◆ **Data provided**:
————
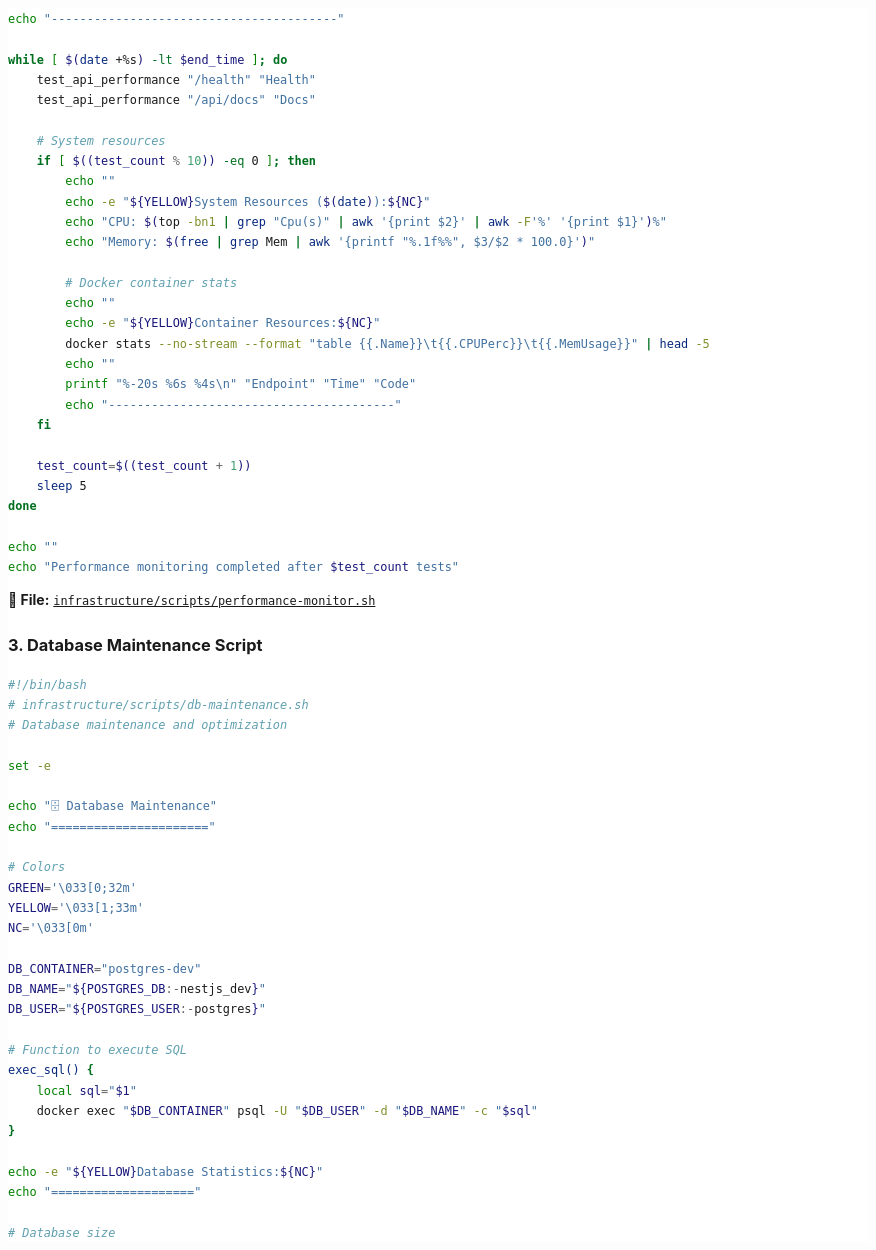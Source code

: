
 ```bash
echo "----------------------------------------"

while [ $(date +%s) -lt $end_time ]; do
    test_api_performance "/health" "Health"
    test_api_performance "/api/docs" "Docs"
    
    # System resources
    if [ $((test_count % 10)) -eq 0 ]; then
        echo ""
        echo -e "${YELLOW}System Resources ($(date)):${NC}"
        echo "CPU: $(top -bn1 | grep "Cpu(s)" | awk '{print $2}' | awk -F'%' '{print $1}')%"
        echo "Memory: $(free | grep Mem | awk '{printf "%.1f%%", $3/$2 * 100.0}')"
        
        # Docker container stats
        echo ""
        echo -e "${YELLOW}Container Resources:${NC}"
        docker stats --no-stream --format "table {{.Name}}\t{{.CPUPerc}}\t{{.MemUsage}}" | head -5
        echo ""
        printf "%-20s %6s %4s\n" "Endpoint" "Time" "Code"
        echo "----------------------------------------"
    fi
    
    test_count=$((test_count + 1))
    sleep 5
done

echo ""
echo "Performance monitoring completed after $test_count tests"
```

**📁 File:** [`infrastructure/scripts/performance-monitor.sh`](../infrastructure/scripts/performance-monitor.sh)

### **3. Database Maintenance Script**

```bash
#!/bin/bash
# infrastructure/scripts/db-maintenance.sh
# Database maintenance and optimization

set -e

echo "🗄️ Database Maintenance"
echo "======================"

# Colors
GREEN='\033[0;32m'
YELLOW='\033[1;33m'
NC='\033[0m'

DB_CONTAINER="postgres-dev"
DB_NAME="${POSTGRES_DB:-nestjs_dev}"
DB_USER="${POSTGRES_USER:-postgres}"

# Function to execute SQL
exec_sql() {
    local sql="$1"
    docker exec "$DB_CONTAINER" psql -U "$DB_USER" -d "$DB_NAME" -c "$sql"
}

echo -e "${YELLOW}Database Statistics:${NC}"
echo "===================="

# Database size
```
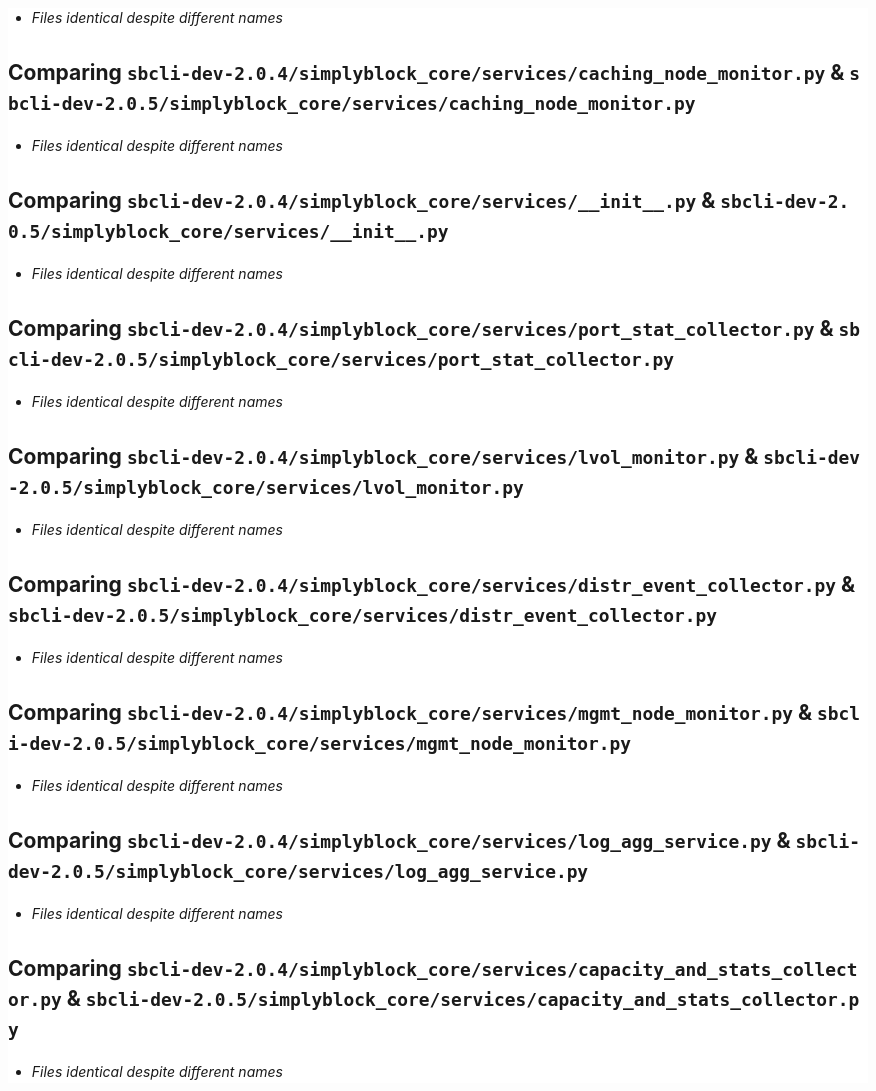  * *Files identical despite different names*

## Comparing `sbcli-dev-2.0.4/simplyblock_core/services/caching_node_monitor.py` & `sbcli-dev-2.0.5/simplyblock_core/services/caching_node_monitor.py`

 * *Files identical despite different names*

## Comparing `sbcli-dev-2.0.4/simplyblock_core/services/__init__.py` & `sbcli-dev-2.0.5/simplyblock_core/services/__init__.py`

 * *Files identical despite different names*

## Comparing `sbcli-dev-2.0.4/simplyblock_core/services/port_stat_collector.py` & `sbcli-dev-2.0.5/simplyblock_core/services/port_stat_collector.py`

 * *Files identical despite different names*

## Comparing `sbcli-dev-2.0.4/simplyblock_core/services/lvol_monitor.py` & `sbcli-dev-2.0.5/simplyblock_core/services/lvol_monitor.py`

 * *Files identical despite different names*

## Comparing `sbcli-dev-2.0.4/simplyblock_core/services/distr_event_collector.py` & `sbcli-dev-2.0.5/simplyblock_core/services/distr_event_collector.py`

 * *Files identical despite different names*

## Comparing `sbcli-dev-2.0.4/simplyblock_core/services/mgmt_node_monitor.py` & `sbcli-dev-2.0.5/simplyblock_core/services/mgmt_node_monitor.py`

 * *Files identical despite different names*

## Comparing `sbcli-dev-2.0.4/simplyblock_core/services/log_agg_service.py` & `sbcli-dev-2.0.5/simplyblock_core/services/log_agg_service.py`

 * *Files identical despite different names*

## Comparing `sbcli-dev-2.0.4/simplyblock_core/services/capacity_and_stats_collector.py` & `sbcli-dev-2.0.5/simplyblock_core/services/capacity_and_stats_collector.py`

 * *Files identical despite different names*

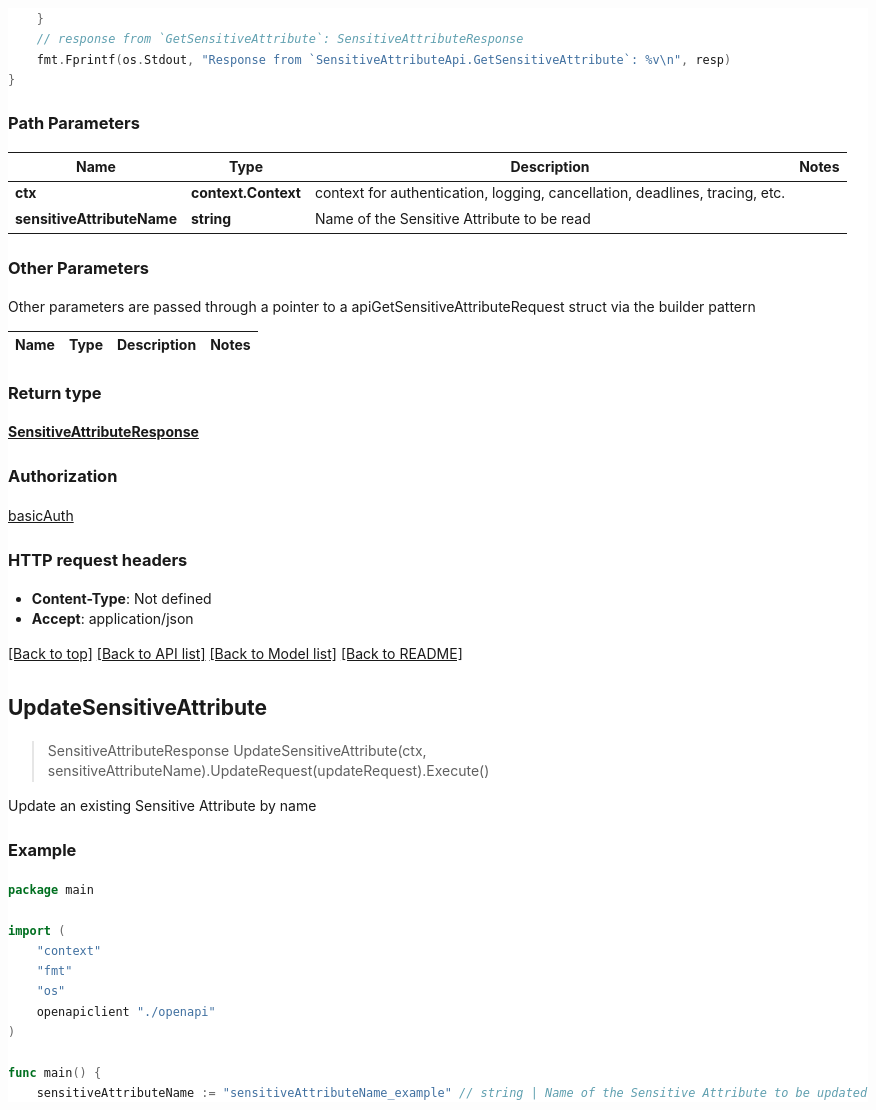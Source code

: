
 ```go
    }
    // response from `GetSensitiveAttribute`: SensitiveAttributeResponse
    fmt.Fprintf(os.Stdout, "Response from `SensitiveAttributeApi.GetSensitiveAttribute`: %v\n", resp)
}
```

### Path Parameters


Name | Type | Description  | Notes
------------- | ------------- | ------------- | -------------
**ctx** | **context.Context** | context for authentication, logging, cancellation, deadlines, tracing, etc.
**sensitiveAttributeName** | **string** | Name of the Sensitive Attribute to be read | 

### Other Parameters

Other parameters are passed through a pointer to a apiGetSensitiveAttributeRequest struct via the builder pattern


Name | Type | Description  | Notes
------------- | ------------- | ------------- | -------------


### Return type

[**SensitiveAttributeResponse**](SensitiveAttributeResponse.md)

### Authorization

[basicAuth](../README.md#basicAuth)

### HTTP request headers

- **Content-Type**: Not defined
- **Accept**: application/json

[[Back to top]](#) [[Back to API list]](../README.md#documentation-for-api-endpoints)
[[Back to Model list]](../README.md#documentation-for-models)
[[Back to README]](../README.md)


## UpdateSensitiveAttribute

> SensitiveAttributeResponse UpdateSensitiveAttribute(ctx, sensitiveAttributeName).UpdateRequest(updateRequest).Execute()

Update an existing Sensitive Attribute by name

### Example

```go
package main

import (
    "context"
    "fmt"
    "os"
    openapiclient "./openapi"
)

func main() {
    sensitiveAttributeName := "sensitiveAttributeName_example" // string | Name of the Sensitive Attribute to be updated
```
————
◆ **What this task involves**: Using the records above, list each line that includes "context".

◆ **Finished exercise**:
**ctx** | **context.Context** | context for authentication, logging, cancellation, deadlines, tracing, etc.
    "context"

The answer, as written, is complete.